(EXTRACTED RECORDS)
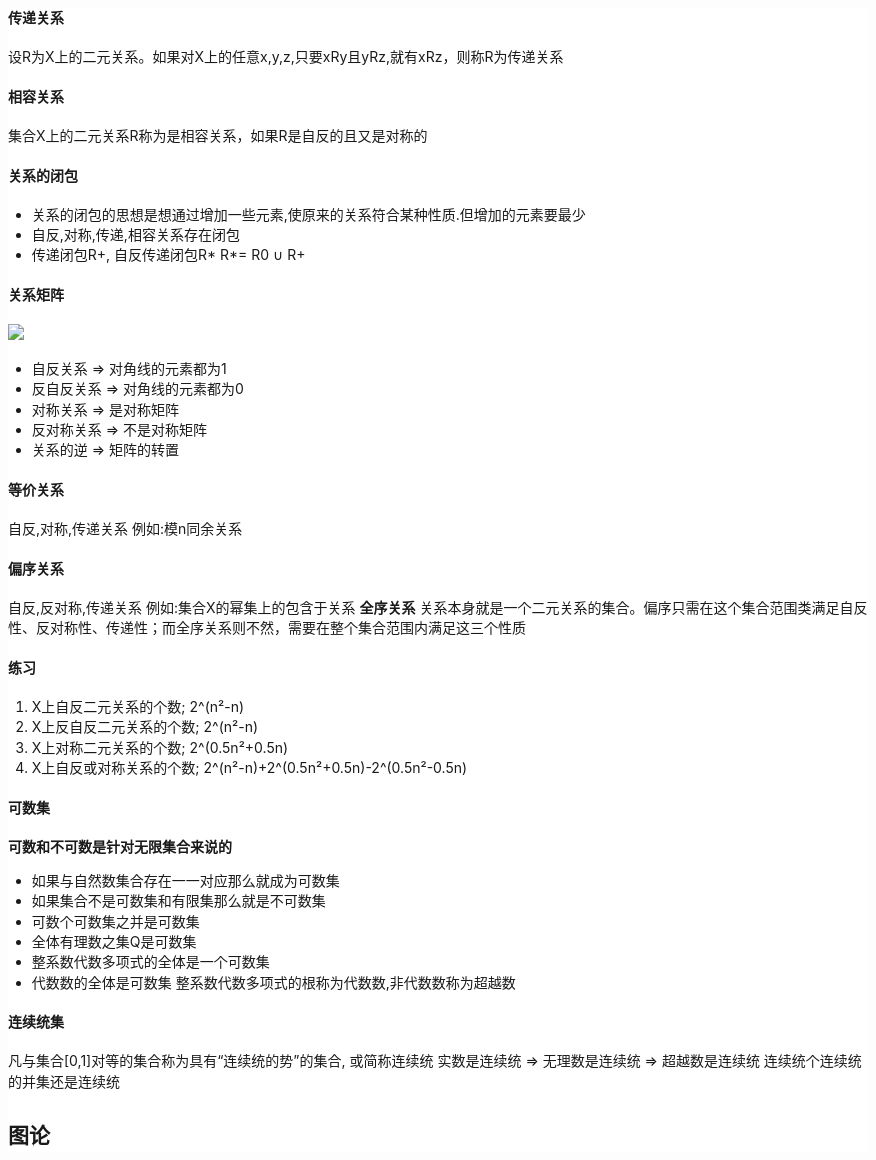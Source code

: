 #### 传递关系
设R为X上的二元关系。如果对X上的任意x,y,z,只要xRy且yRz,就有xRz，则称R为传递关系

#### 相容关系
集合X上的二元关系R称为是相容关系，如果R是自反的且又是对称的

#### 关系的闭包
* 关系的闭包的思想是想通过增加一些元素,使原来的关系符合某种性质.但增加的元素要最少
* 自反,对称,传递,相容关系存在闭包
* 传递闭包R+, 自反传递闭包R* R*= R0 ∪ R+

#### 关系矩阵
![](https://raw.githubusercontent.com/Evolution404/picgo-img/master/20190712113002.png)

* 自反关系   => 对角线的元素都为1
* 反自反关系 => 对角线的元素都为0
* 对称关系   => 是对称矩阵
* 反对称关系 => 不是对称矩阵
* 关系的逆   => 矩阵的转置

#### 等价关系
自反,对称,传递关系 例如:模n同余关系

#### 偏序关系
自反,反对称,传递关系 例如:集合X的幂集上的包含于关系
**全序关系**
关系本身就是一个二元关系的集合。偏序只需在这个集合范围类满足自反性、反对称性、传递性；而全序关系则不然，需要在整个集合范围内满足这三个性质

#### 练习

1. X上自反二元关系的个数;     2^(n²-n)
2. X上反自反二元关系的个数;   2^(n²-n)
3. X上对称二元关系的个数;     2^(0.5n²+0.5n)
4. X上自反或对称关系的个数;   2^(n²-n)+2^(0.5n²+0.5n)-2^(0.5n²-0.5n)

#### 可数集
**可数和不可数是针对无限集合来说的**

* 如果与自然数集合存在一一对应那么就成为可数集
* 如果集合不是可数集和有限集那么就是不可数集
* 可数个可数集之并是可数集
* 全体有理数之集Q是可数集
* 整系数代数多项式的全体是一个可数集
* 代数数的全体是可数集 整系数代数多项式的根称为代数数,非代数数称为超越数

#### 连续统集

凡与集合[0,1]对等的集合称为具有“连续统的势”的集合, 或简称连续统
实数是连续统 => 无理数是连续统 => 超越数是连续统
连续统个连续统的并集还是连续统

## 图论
(End EXTRACTED RECORDS)
(EXTRACTED RECORDS)
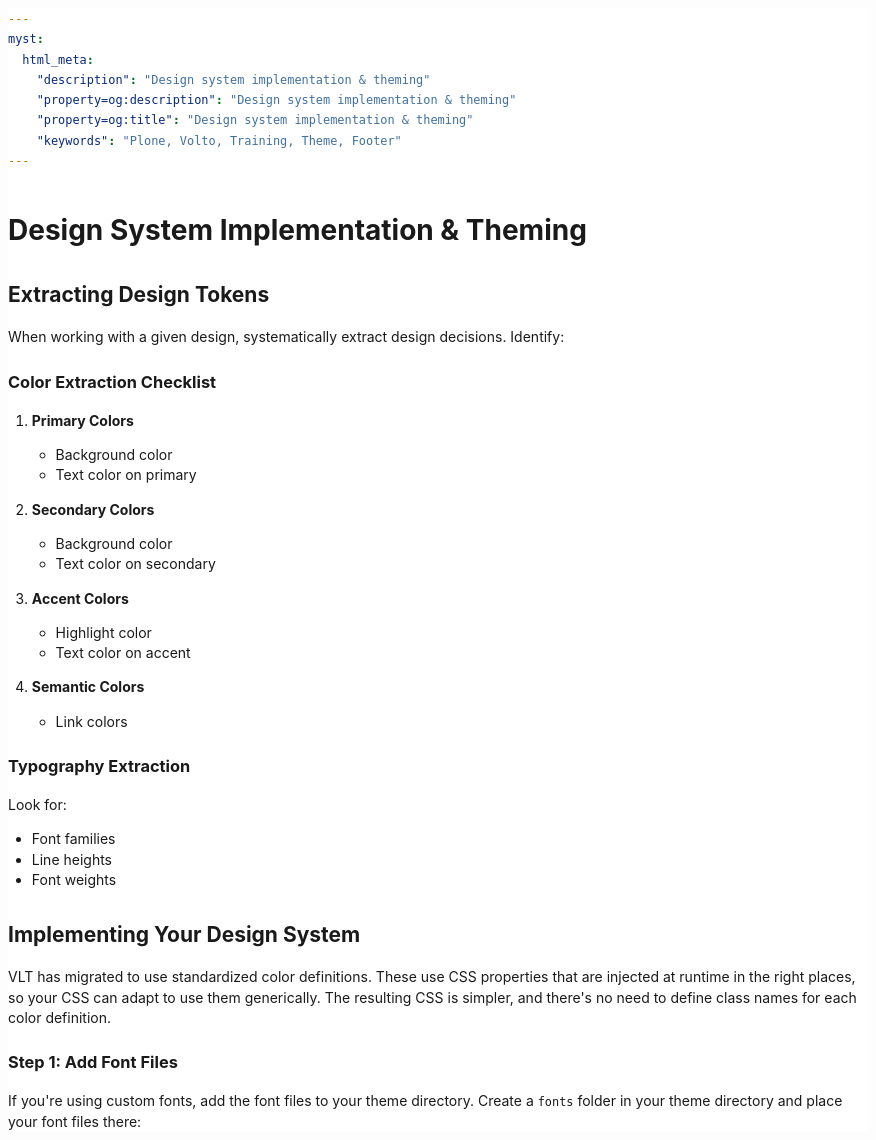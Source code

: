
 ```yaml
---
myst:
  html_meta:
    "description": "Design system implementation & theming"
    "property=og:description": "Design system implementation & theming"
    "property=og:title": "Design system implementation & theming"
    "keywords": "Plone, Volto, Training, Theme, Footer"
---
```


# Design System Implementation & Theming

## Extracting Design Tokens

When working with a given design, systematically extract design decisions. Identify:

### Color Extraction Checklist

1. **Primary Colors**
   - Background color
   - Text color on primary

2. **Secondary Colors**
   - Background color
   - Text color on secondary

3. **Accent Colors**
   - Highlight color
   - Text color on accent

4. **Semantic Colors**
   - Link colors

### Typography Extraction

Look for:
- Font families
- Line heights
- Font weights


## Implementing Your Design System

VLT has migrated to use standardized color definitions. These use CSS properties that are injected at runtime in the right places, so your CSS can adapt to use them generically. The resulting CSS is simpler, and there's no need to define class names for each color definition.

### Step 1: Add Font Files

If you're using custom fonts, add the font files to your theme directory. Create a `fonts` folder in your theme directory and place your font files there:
(End EXTRACTED RECORDS)
◆ **PROBLEM STATEMENT**
Reproduce the lines of the entries above from the one with "When working with" to the one with "## Implementing Your Design System", both included, exactly and without any other line.

◆ **ANSWER TO THIS TASK**
When working with a given design, systematically extract design decisions. Identify:

### Color Extraction Checklist

1. **Primary Colors**
   - Background color
   - Text color on primary

2. **Secondary Colors**
   - Background color
   - Text color on secondary

3. **Accent Colors**
   - Highlight color
   - Text color on accent

4. **Semantic Colors**
   - Link colors

### Typography Extraction

Look for:
- Font families
- Line heights
- Font weights


## Implementing Your Design System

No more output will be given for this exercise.